Wenn du schon gutes Equip für alle 3 Talentbäume hast, wtf 
anstatt dich über den nicht vorhandenen Tri-Specc aufzuregen geh mal lieber raus und unternimm was mit Freunden...


----------



## Ohrensammler (24. Juli 2009)

Nighttauren_Dun schrieb:


> *Zynismus  On* Was waren die Leute die zu BC Zeiten und Pre Bc Zeiten geraidet haben für Noobs, nur eine Skillung das geht ja mal gar nicht.. *Zynismus   Off*



Das waren keine Noobs die hatten nur weniger Gold.
Davon haben sie nämlich einen ganzen Haufen investiert und zwar in was.... na.. in Umspecen.
Also Pustekuchen von wegen nur eine Skillung, Umspecen ist so alt wie WOW.


----------



## Glamourgirl (24. Juli 2009)

madmurdock schrieb:


> Prot - PvE Spec zum Tanken
> Prot - PvP Spec zum Healen
> Heal - Pve Sec zum Raid Healen
> Retri Spec für PvE und auch PvP
> ...


Wie wärs einfach noch nen Char hochleveln?!
2 Palas schaden auch nicht es wird sich hier immer nur beschwert wie wärs einfach mal dankbar sein und [entfernt, das kann man netter schreiben]


----------



## Nighttauren_Dun (24. Juli 2009)

Ohrensammler schrieb:


> Das waren keine Noobs die hatten nur weniger Gold.
> Davon haben sie nämlich einen ganzen Haufen investiert und zwar in was.... na.. in Umspecen.
> Also Pustekuchen von wegen nur eine Skillung, Umspecen ist so alt wie WOW.




Also Ich kann nur für mich sprechen Ich hab zu BC Zeiten BT geraidet und hatte damals soviel Gold wie Heute. AH, Inseldailys usw .. Heute sind es Turnierdailys und AH..

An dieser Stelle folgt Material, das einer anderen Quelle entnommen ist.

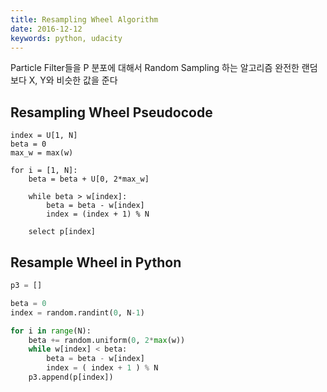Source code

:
 ```yaml
---
title: Resampling Wheel Algorithm
date: 2016-12-12
keywords: python, udacity
---
```


Particle Filter들을 P 분포에 대해서 Random Sampling 하는 알고리즘
완전한 랜덤보다 X, Y와 비슷한 값을 준다

## Resampling Wheel Pseudocode
```
index = U[1, N]
beta = 0
max_w = max(w)

for i = [1, N]:
    beta = beta + U[0, 2*max_w]

    while beta > w[index]:
        beta = beta - w[index]
        index = (index + 1) % N

    select p[index]
```


## Resample Wheel in Python
```python
p3 = []

beta = 0
index = random.randint(0, N-1)

for i in range(N):
    beta += random.uniform(0, 2*max(w))
    while w[index] < beta:
        beta = beta - w[index]
        index = ( index + 1 ) % N
    p3.append(p[index])

```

Wo ist da der Unterschied ?


----------



## Ohrensammler (24. Juli 2009)

Glamourgirl schrieb:


> Wie wärs einfach noch nen Char hochleveln?!
> 2 Palas schaden auch nicht es wird sich hier immer nur beschwert wie wärs einfach mal dankbar sein und sein Maul halten



Wir wärs mit ner sachlichen Argumentation? 

/reportet


----------



## dragon1 (24. Juli 2009)

Ich *WILL* ICH *WILL* MEHHHHHRR ICH *WILL* ES EINFACH!!!!!!!!! WENN ICHS NED BEKOMME HEULE ICH! ICH *WILL* ABER!


so sieht der durchschitts "Anregungs" Thread aus- sei es schwerere inis, einfachere inis, neue optionen oder ein rosa Donut mit Maschienengewehr als neue, spielbare Heldenklasse die mit 80 und Fullepic ins spiel startet


----------



## Lemonskunk (24. Juli 2009)

Rollenspiel ... man schlüpft in EINE Rolle. 

Nun hat man die Möglichkeit , dank Dual Spec das etwas flexibler zu Gestalten ... trotzdem gibt es immer noch so Spezialisten ,denen das zu wenig ist.  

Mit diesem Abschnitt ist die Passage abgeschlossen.